Over the last 4-5 years of my life I’ve worked with hundreds of personal training clients, the majority of whom wanted to lose weight and shred fat.
And many of them failed. In fact, most of them did.
This is super frustrating as a trainer, because I only have access to them for 1-3 hours per week. No matter what type of workout I have them do in the gym, I have no direct control of what they do or eat for the remaining 165 hours of the week.
I tried lots of different approaches. Some worked a little. Others were too much for people to handle, and they just gave up.
Below is the most effective weight loss strategy I’ve tested. It works because it’s relatively easy to commit to and actually follow through on.
Step #1: Audit Your Diet
Far too many people have an unrealistic handle on their diet. Trust me, I’ve gone through this process with all of my clients.
They tell me that they eat a ‘good’ diet at first, and then proceed to get really uncomfortable and list lots of high calorie food items that they eat regularly when I press them to go into more detail.
For this reason, the first step you should take is to get a realistic picture of what you’re eating on an average day.
Simply take a few minutes and write down everything that you ate (and drank) today, yesterday, and the day before. Don’t leave anything out. If you think that the last 3 days were unusual days then keep track for tomorrow and the next day, too.
Seriously, stop reading this article and physically jot this down on a notepad – or at least open up a word document on your computer and type it out.
Step #2: Pick 2-3 Foods to Eliminate
Okay, now that you wrote down all of the foods you usually eat, it’s time to tweak your diet.
Simply pick 2-3 high calorie foods that you eat on a daily basis and make the choice to eliminate them from or diet – or substitute them for a low-calorie alternative.
That’s all. Some common items here include:
- Coffee with cream and sugar (substitute for black coffee)

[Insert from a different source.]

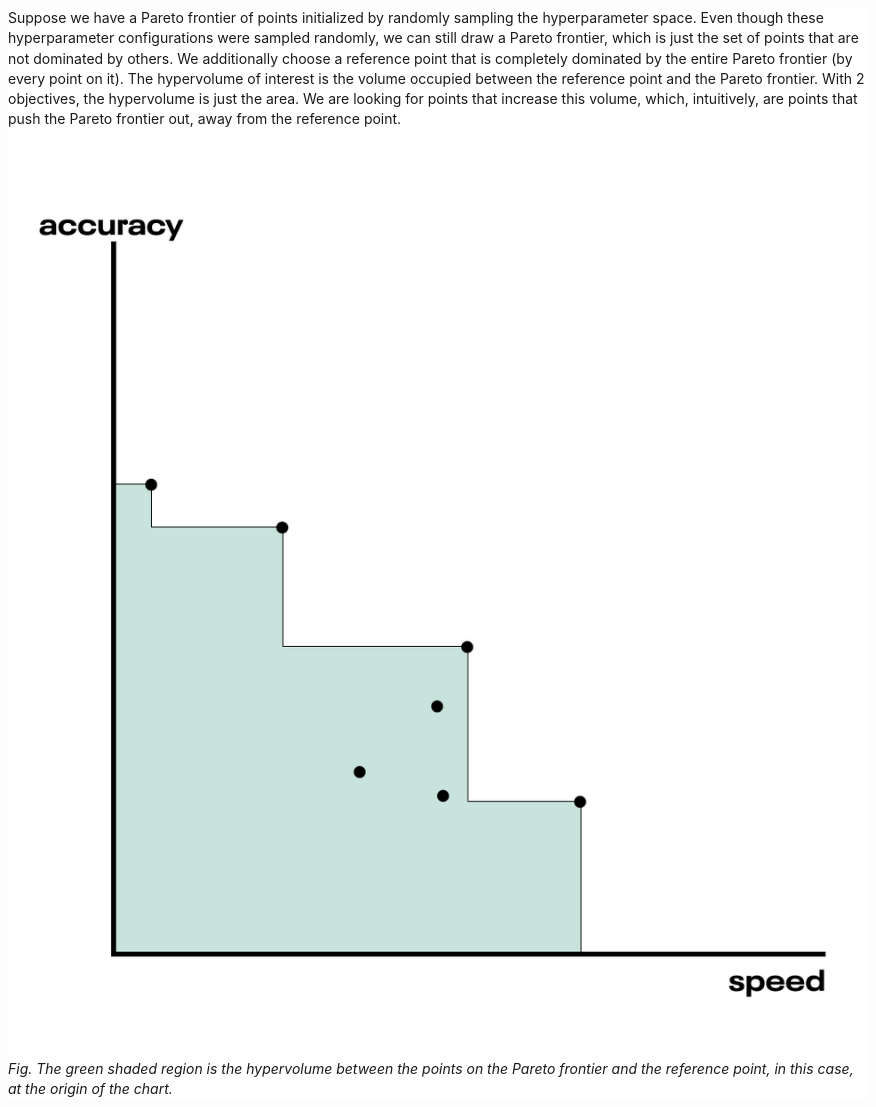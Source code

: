 Suppose we have a Pareto frontier of points initialized by randomly sampling the hyperparameter space. Even though these hyperparameter configurations were sampled randomly, we can still draw a Pareto frontier, which is just the set of points that are not dominated by others. We additionally choose a reference point that is completely dominated by the entire Pareto frontier (by every point on it). The hypervolume of interest is the volume occupied between the reference point and the Pareto frontier. With 2 objectives, the hypervolume is just the area. We are looking for points that increase this volume, which, intuitively, are points that push the Pareto frontier out, away from the reference point.

![The green shaded region is the hypervolume between the points on the Pareto frontier and the reference point, in this case, at the origin of the chart.](/images/hugo/Hypervolume-1625741692.png)
_Fig. The green shaded region is the hypervolume between the points on the Pareto frontier and the reference point, in this case, at the origin of the chart._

- French fries (eliminate or sub for veggies)
- Soda, orange juice, or chocolate milk (substitute for water or diet soda)
- Bagel or toast with breakfast (eliminate or sub or oatmeal)
Losing weight is going to take some sacrifice and self-discipline. Here’s where this comes into play with this strategy.
From my experience, far more people are able to successfully cut out a couple of foods from their current diet instead of adopting a whole new diet or having to go through the tedious process of tracking their calories.
By simply eliminating a couple of high calories foods, you’ll easily chop off 300-600 calories per day, and that’s usually enough to drop about 1 pound per week. No, this is not an astronomical rate of weight loss, but it’s a realistic one you’ll actually stick with. And that’s why it’s so effective.
NOTE: See my article on intermittent fasting for another simple technique to assist your weight loss.
Step #3: Train for Effective Weight Loss
The last thing that you must account for is your training. This means getting on a proper strength training routine.
Far too many men opt to do loads of cardio and forego strength training when they want to lose weight. This is completely backwards – it will only serve to keep you looking soft and weak.
You see – when you lose weight without lifting weights, you fail to give your body a reason to hold onto muscle mass. And then it shreds both fat and muscle to make up for the lack of calories in your diet. This will fuck you, and prevent you from getting any leaner and more shredded even though you’re losing weight.
Instead you must lift weights and give your body a reason to hold onto the muscle mass, and instead shred the fat as you lose weight.
Combine your new diet with a solid strength training routine (and a couple days of light cardio per week if it makes you feel better) and you’re well on your path to losing weight, burning fat, and getting shredded!